[Haskell-cafe] I miss OO
Michael Mossey
mpm at alumni.caltech.edu
Wed Nov 25 15:51:42 EST 2009
I'm fairly new to Haskell, and starting to write some big projects.
Previously I used OO exclusively, mostly Python. I really miss the
"namespace" capabilities... a class can have a lot of generic method names
which may be identical for several different classes because there is no
ambiguity.
In my musical application, many "objects" (or in Haskell, data) have a time
associated with them. In Python I would have an accessor function called
"time" in every class.
So if I have objects/data note1, cursor1, and staff1,
Python:
note1.time()
cursor1.time()
staff1.time()
Haskell needs something like
note_time note1
cursor_time cursor1
staff_time staff1
which is a lot more visually disorganized.

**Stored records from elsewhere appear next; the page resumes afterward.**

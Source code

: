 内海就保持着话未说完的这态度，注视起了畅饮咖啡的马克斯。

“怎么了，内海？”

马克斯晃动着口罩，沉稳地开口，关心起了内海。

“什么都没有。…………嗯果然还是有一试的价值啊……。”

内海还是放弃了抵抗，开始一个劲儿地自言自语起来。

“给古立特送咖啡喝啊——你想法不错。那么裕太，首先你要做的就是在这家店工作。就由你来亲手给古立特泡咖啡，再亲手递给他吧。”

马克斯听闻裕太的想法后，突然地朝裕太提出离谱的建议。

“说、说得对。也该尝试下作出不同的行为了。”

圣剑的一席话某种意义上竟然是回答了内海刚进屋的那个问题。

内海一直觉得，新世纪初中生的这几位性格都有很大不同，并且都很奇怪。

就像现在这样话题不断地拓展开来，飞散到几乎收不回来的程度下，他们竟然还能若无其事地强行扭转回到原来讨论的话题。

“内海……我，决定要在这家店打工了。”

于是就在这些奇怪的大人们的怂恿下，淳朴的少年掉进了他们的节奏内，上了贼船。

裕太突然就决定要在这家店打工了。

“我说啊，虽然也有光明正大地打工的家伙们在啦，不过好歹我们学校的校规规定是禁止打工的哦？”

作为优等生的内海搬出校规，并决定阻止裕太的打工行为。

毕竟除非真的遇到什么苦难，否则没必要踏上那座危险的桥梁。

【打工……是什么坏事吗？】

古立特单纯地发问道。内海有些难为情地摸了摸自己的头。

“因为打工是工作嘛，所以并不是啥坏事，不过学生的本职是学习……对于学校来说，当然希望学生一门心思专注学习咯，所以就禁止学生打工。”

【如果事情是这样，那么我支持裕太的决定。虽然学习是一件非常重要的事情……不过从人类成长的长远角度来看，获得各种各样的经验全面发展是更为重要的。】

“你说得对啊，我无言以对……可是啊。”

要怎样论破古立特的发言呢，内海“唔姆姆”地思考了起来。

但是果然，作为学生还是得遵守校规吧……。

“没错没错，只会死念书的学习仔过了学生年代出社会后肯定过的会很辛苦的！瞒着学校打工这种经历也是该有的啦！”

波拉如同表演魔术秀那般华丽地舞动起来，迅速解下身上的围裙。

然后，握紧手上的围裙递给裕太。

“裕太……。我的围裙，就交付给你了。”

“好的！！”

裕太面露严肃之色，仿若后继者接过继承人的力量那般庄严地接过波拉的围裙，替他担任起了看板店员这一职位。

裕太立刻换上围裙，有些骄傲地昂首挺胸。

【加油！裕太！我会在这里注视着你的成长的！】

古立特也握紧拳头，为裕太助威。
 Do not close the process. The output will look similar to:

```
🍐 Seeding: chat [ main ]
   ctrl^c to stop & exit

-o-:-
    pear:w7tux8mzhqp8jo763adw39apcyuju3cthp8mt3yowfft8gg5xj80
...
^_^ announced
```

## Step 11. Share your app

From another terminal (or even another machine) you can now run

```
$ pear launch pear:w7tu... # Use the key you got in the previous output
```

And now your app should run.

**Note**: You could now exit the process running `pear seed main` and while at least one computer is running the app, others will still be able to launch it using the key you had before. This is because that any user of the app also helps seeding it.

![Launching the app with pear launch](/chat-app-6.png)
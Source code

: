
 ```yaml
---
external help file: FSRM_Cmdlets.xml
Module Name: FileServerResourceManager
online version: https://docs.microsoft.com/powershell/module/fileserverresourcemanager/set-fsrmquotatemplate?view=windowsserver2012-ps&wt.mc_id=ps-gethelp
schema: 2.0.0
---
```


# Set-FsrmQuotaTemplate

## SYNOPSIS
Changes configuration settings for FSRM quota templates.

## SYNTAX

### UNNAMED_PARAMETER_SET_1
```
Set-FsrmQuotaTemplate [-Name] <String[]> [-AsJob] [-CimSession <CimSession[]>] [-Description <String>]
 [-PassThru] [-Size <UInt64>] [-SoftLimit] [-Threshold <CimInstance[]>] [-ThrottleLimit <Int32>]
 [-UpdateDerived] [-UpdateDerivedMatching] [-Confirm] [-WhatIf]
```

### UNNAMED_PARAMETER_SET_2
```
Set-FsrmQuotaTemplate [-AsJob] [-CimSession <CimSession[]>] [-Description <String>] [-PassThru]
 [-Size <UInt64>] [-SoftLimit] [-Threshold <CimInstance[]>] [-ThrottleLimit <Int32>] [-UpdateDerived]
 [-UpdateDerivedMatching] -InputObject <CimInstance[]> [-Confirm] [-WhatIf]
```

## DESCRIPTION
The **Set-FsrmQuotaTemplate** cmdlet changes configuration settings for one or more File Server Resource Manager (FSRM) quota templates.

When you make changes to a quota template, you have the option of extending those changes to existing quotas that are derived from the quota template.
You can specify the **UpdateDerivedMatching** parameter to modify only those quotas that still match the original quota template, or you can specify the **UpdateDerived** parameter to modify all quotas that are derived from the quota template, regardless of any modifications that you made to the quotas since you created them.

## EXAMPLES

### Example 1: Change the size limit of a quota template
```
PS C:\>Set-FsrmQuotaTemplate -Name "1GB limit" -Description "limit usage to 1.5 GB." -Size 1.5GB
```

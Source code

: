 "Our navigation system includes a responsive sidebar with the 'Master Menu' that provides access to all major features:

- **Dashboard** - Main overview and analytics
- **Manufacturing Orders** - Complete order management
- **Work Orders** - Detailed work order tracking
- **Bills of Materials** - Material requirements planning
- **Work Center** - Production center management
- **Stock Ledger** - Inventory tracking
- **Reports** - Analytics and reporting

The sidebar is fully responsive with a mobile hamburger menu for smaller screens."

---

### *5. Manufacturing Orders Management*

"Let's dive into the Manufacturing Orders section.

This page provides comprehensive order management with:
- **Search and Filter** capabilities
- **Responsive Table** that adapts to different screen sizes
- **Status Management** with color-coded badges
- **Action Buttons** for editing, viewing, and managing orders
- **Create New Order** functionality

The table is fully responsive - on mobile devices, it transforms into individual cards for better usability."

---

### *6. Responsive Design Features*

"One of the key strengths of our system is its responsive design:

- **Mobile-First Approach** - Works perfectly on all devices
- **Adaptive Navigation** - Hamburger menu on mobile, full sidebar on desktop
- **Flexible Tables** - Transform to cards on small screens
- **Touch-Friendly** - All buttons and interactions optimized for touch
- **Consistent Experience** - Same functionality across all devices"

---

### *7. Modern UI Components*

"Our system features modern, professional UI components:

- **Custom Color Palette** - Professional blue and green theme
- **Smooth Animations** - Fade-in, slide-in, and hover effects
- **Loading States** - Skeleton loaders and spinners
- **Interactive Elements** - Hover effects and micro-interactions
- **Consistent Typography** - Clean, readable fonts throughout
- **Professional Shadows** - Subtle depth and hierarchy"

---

What's worse, I have a moderate case of RSI (repetitive strain injury) so I
type slowly and depend on abbreviations a lot. I use the souped-up
abbreviation capabilities of Emacs. Let's say I have a
field/member-variable called orientedPcSet that is used across many
classes. In Python, I can create an abbreviation for that and it is useful
many times. In Haskell, I might need
someType_orientedPcSet
someOtherType_orientedPcSet
thirdType_orientedPcSet
which prevents me from using abbreviations effectively (especially the
dynamic-completion feature). (It would help to make the underscore not part
of word syntax, but that's not ideal.)
So I'm thinking of moving to a scheme in Haskell using modules, most types
being defined in their own modules, and doing qualified imports. Generic
names like 'time' can be defined in each module w/o clashing. Then I have
Note.time note1
Cursor.time cursor1
Staff.time staff1
This is very useful because I can define abbreviations for the type name
and for oft-used accessor function names and these abbrevs are more
organized, easier to remember, and easier to combine.
I would be interested in comments... is this a good way to do things? Am I
trying too hard to impose OO on Haskell and is there a better way?